What about the five things that define you? Well, trying not to be trite:
1. My girls, Claire (15) and Kate (12). I imagined parenting was going to be a lot harder than it is with these two delightful humans. They are happy, artistic, healthy, thoughtful, compassionate and creative. And I enjoy virtually every moment being their mother, though I do admit to getting a bit cranky at the end of their summer vacation when it seems I will never be able to get back to work in my own studio. I try to remind myself that these opportunities for togetherness won’t last forever. Spending time with them is a delight.
2. Mosaics, of course. But my love of art and the creative process in general, whether it be sewing Halloween costumes, baking cakes that look like Impressionist paintings, or making ironic protest signs when the Westboro haters come to Texas. (Love.)
3. Gingerbread. I’m compulsive about my annual cookie production. I’ve used the same recipe since 1990, and even won a holiday cookie contest with my bite-sized, gilded snowflakes. It’s a pretty serious obsession. I don’t even like to share the frosting duties with the kids.

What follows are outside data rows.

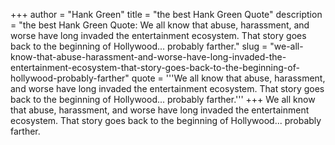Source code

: +++
author = "Hank Green"
title = "the best Hank Green Quote"
description = "the best Hank Green Quote: We all know that abuse, harassment, and worse have long invaded the entertainment ecosystem. That story goes back to the beginning of Hollywood... probably farther."
slug = "we-all-know-that-abuse-harassment-and-worse-have-long-invaded-the-entertainment-ecosystem-that-story-goes-back-to-the-beginning-of-hollywood-probably-farther"
quote = '''We all know that abuse, harassment, and worse have long invaded the entertainment ecosystem. That story goes back to the beginning of Hollywood... probably farther.'''
+++
We all know that abuse, harassment, and worse have long invaded the entertainment ecosystem. That story goes back to the beginning of Hollywood... probably farther.
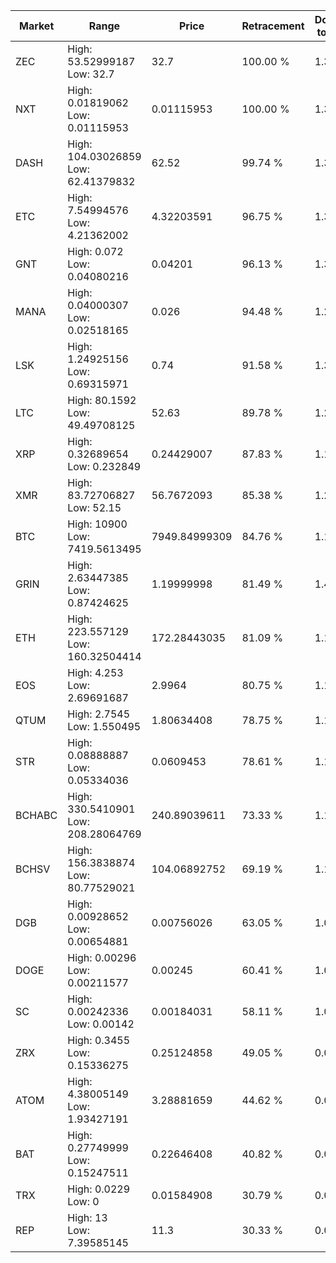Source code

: | Market | Range | Price| Retracement | Doubles to 50% |
| --- | --- | --- | --- | --- |
| ZEC | High: 53.52999187<br />Low: 32.7 | 32.7 | 100.00 % | 1.32 |
| NXT | High: 0.01819062<br />Low: 0.01115953 | 0.01115953 | 100.00 % | 1.32 |
| DASH | High: 104.03026859<br />Low: 62.41379832 | 62.52 | 99.74 % | 1.33 |
| ETC | High: 7.54994576<br />Low: 4.21362002 | 4.32203591 | 96.75 % | 1.36 |
| GNT | High: 0.072<br />Low: 0.04080216 | 0.04201 | 96.13 % | 1.34 |
| MANA | High: 0.04000307<br />Low: 0.02518165 | 0.026 | 94.48 % | 1.25 |
| LSK | High: 1.24925156<br />Low: 0.69315971 | 0.74 | 91.58 % | 1.31 |
| LTC | High: 80.1592<br />Low: 49.49708125 | 52.63 | 89.78 % | 1.23 |
| XRP | High: 0.32689654<br />Low: 0.232849 | 0.24429007 | 87.83 % | 1.15 |
| XMR | High: 83.72706827<br />Low: 52.15 | 56.7672093 | 85.38 % | 1.20 |
| BTC | High: 10900<br />Low: 7419.5613495 | 7949.84999309 | 84.76 % | 1.15 |
| GRIN | High: 2.63447385<br />Low: 0.87424625 | 1.19999998 | 81.49 % | 1.46 |
| ETH | High: 223.557129<br />Low: 160.32504414 | 172.28443035 | 81.09 % | 1.11 |
| EOS | High: 4.253<br />Low: 2.69691687 | 2.9964 | 80.75 % | 1.16 |
| QTUM | High: 2.7545<br />Low: 1.550495 | 1.80634408 | 78.75 % | 1.19 |
| STR | High: 0.08888887<br />Low: 0.05334036 | 0.0609453 | 78.61 % | 1.17 |
| BCHABC | High: 330.5410901<br />Low: 208.28064769 | 240.89039611 | 73.33 % | 1.12 |
| BCHSV | High: 156.3838874<br />Low: 80.77529021 | 104.06892752 | 69.19 % | 1.14 |
| DGB | High: 0.00928652<br />Low: 0.00654881 | 0.00756026 | 63.05 % | 1.05 |
| DOGE | High: 0.00296<br />Low: 0.00211577 | 0.00245 | 60.41 % | 1.04 |
| SC | High: 0.00242336<br />Low: 0.00142 | 0.00184031 | 58.11 % | 1.04 |
| ZRX | High: 0.3455<br />Low: 0.15336275 | 0.25124858 | 49.05 % | 0.00 |
| ATOM | High: 4.38005149<br />Low: 1.93427191 | 3.28881659 | 44.62 % | 0.00 |
| BAT | High: 0.27749999<br />Low: 0.15247511 | 0.22646408 | 40.82 % | 0.00 |
| TRX | High: 0.0229<br />Low: 0 | 0.01584908 | 30.79 % | 0.00 |
| REP | High: 13<br />Low: 7.39585145 | 11.3 | 30.33 % | 0.00 |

How twisted is that? I also make gingerbread houses and give them as table centerpieces. When my grandma passed away, I found the one I have given her several years earlier, carefully wrapped in the original cellophane, its Royal Icing yellowed, sitting on a shelf in her laundry closet. Every year, the neighbors ask about when they’ll receive their recycled Illy Espresso cans filled with tasty gingerbread cookies. Which leads to #4…
4. A double latte in the morning. Yes, I travel with my Italian Moka stovetop coffee maker and a can of Illy Espresso Grind coffee.

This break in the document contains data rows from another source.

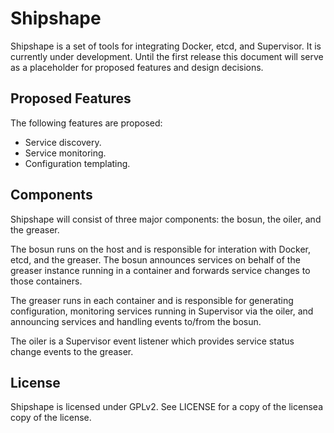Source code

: Shipshape
=========
Shipshape is a set of tools for integrating Docker, etcd, and Supervisor. It is currently under development. Until the first release this document will serve as a placeholder for proposed features and design decisions.

Proposed Features
-----------------
The following features are proposed:

- Service discovery.
- Service monitoring.
- Configuration templating.

Components
----------
Shipshape will consist of three major components: the bosun, the oiler, and the greaser.

The bosun runs on the host and is responsible for interation with Docker, etcd, and the greaser. The bosun announces services on behalf of the greaser instance running in a container and forwards service changes to those containers.

The greaser runs in each container and is responsible for generating configuration, monitoring services running in Supervisor via the oiler, and announcing services and handling events to/from the bosun.

The oiler is a Supervisor event listener which provides service status change events to the greaser.

License
-------
Shipshape is licensed under GPLv2. See LICENSE for a copy of the licensea copy of the license.

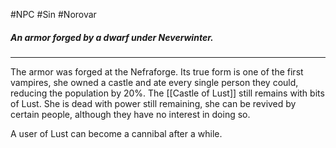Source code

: #NPC #Sin #Norovar

##### An armor forged by a dwarf under Neverwinter.
---

The armor was forged at the Nefraforge.
Its true form is one of the first vampires, she owned a castle and ate every single person they could, reducing the population by 20%.
The [[Castle of Lust]] still remains with bits of Lust. She is dead with power still remaining, she can be revived by certain people, although they have no interest in doing so.

A user of Lust can become a cannibal after a while.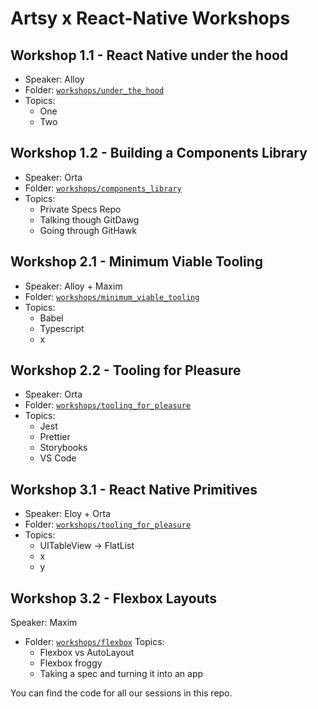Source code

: # Artsy x React-Native Workshops

## Workshop 1.1 - React Native under the hood

- Speaker: Alloy
- Folder: [`workshops/under_the_hood`](workshops/under_the_hood)
- Topics:
  - One
  - Two

## Workshop 1.2 - Building a Components Library

- Speaker: Orta
- Folder: [`workshops/components_library`](workshops/components_library)
- Topics:
  - Private Specs Repo
  - Talking though GitDawg
  - Going through GitHawk

## Workshop 2.1 - Minimum Viable Tooling

- Speaker: Alloy + Maxim
- Folder: [`workshops/minimum_viable_tooling`](workshops/minimum_viable_tooling)
- Topics:
  - Babel
  - Typescript
  - x

## Workshop 2.2 - Tooling for Pleasure

- Speaker: Orta
- Folder: [`workshops/tooling_for_pleasure`](workshops/tooling_for_pleasure)
- Topics: 
  - Jest
  - Prettier
  - Storybooks
  - VS Code

## Workshop 3.1 - React Native Primitives

- Speaker: Eloy + Orta
- Folder: [`workshops/tooling_for_pleasure`](workshops/tooling_for_pleasure)
- Topics: 
  - UITableView -> FlatList
  - x
  - y


## Workshop 3.2 - Flexbox Layouts

Speaker: Maxim
- Folder: [`workshops/flexbox`](workshops/flexbox)
Topics:
  - Flexbox vs AutoLayout
  - Flexbox froggy
  - Taking a spec and turning it into an app

You can find the code for all our sessions in this repo.
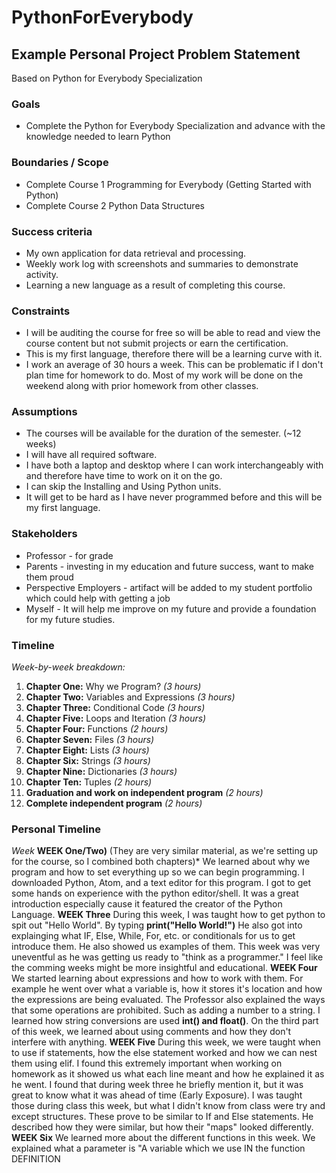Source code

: # PythonForEverybody
## Example Personal Project Problem Statement

Based on Python for Everybody Specialization

### Goals

-   Complete the Python for Everybody Specialization and advance with the knowledge needed to learn Python

### Boundaries / Scope

-   Complete Course 1 Programming for Everybody (Getting Started with Python)
-   Complete Course 2 Python Data Structures

### Success criteria

-   My own application for data retrieval and processing.
-   Weekly work log with screenshots and summaries to demonstrate activity.
- Learning a new language as a result of completing this course.

### Constraints

-   I will be auditing the course for free so will be able to read and view the course content but not submit projects or earn the certification.
- This is my first language, therefore there will be a learning curve with it.
- I work an average of 30 hours a week. This can be problematic if I don't plan time for homework to do. Most of my work will be done on the weekend along with prior homework from other classes.

### Assumptions

-   The courses will be available for the duration of the semester. (~12 weeks)
-   I will have all required software.
- I have both a laptop and desktop where I can work interchangeably with and therefore have time to work on it on the go.
-   I can skip the Installing and Using Python units.
- It will get to be hard as I have never programmed before and this will be my first language.

### Stakeholders

-   Professor - for grade
-   Parents - investing in my education and future success, want to make them proud
-   Perspective Employers - artifact will be added to my student portfolio which could help with getting a job
- Myself - It will help me improve on my future and provide a foundation for my future studies.

### Timeline

*Week-by-week breakdown:*

1.  **Chapter One:** Why we Program? *(3 hours)*
2.  **Chapter Two:** Variables and Expressions *(3 hours)*
3.  **Chapter Three:** Conditional Code *(3 hours)*
4.  **Chapter Five:** Loops and Iteration *(3 hours)*
5.  **Chapter Four:** Functions *(2 hours)*
6.  **Chapter Seven:** Files *(3 hours)*
7.  **Chapter Eight:** Lists *(3 hours)*
8.  **Chapter Six:** Strings *(3 hours)*
9.  **Chapter Nine:** Dictionaries *(3 hours)*
10.  **Chapter Ten:** Tuples *(2 hours)*
11.  **Graduation and work on independent program** *(2 hours)*
12.  **Complete independent program** *(2 hours)*

### Personal Timeline

*Week*
**WEEK One/Two)** (They are very similar material, as we're setting up for the course, so I combined both chapters)* We learned about why we program and how to set everything up so we can begin programming. I downloaded Python, Atom, and a text editor for this program. I got to get some hands on experience with the python editor/shell. It was a great introduction especially cause it featured the creator of the Python Language. 
**WEEK Three** During this week, I was taught how to get python to spit out "Hello World". By typing **print("Hello World!")** He also got into explainging what IF, Else, While, For, etc. or conditionals for us to get introduce them. He also showed us examples of them. This week was very uneventful as he was getting us ready to "think as a programmer." I feel like the comming weeks might be more insightful and educational.
**WEEK Four**  We started learning about expressions and how to work with them. For example he went over what a variable is, how it stores it's location and how the expressions are being evaluated. The Professor also explained the ways that some operations are prohibited. Such as adding a number to a string. I learned how string conversions are used **int() and float()**. On the third part of this week, we learned about using comments and how they don't interfere with anything. 
**WEEK Five** During this week, we were taught when to use if statements, how the else statement worked and how we can nest them using elif. I found this extremely important when working on homework as it showed us what each line meant and how he explained it as he went. I found that during week three he briefly mention it, but it was great to know what it was ahead of time (Early Exposure). I was taught those during class this week, but what I didn't know from class were try and except structures. These prove to be similar to If and Else statements. He described how they were similar, but how their "maps" looked differently. 
**WEEK Six** We learned more about the different functions in this week. We explained what a parameter is "A variable which we use IN the function DEFINITION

5. Our parties. We love to entertain, and will come up with any excuse to celebrate. Election night, end of the school year, PaellaFest, LobsterFest, kids’ birthdays and friends’ milestones – like when a good friend was made Dean of the university. The best party to date was “Come out, come out, Whomever you are!” Everyone was invited to come as their alter-ego. I was Rolodexia, Mistress of Referrals. People frequently call me for the name of a good roofer, Roman tour guide, piano teacher, etc. I love helping people make quality connections. A Swiss Guard? The Duke of Parma? A textile conservator? Rolodexia’s got you covered.
Obsessive. But in such a good, good way.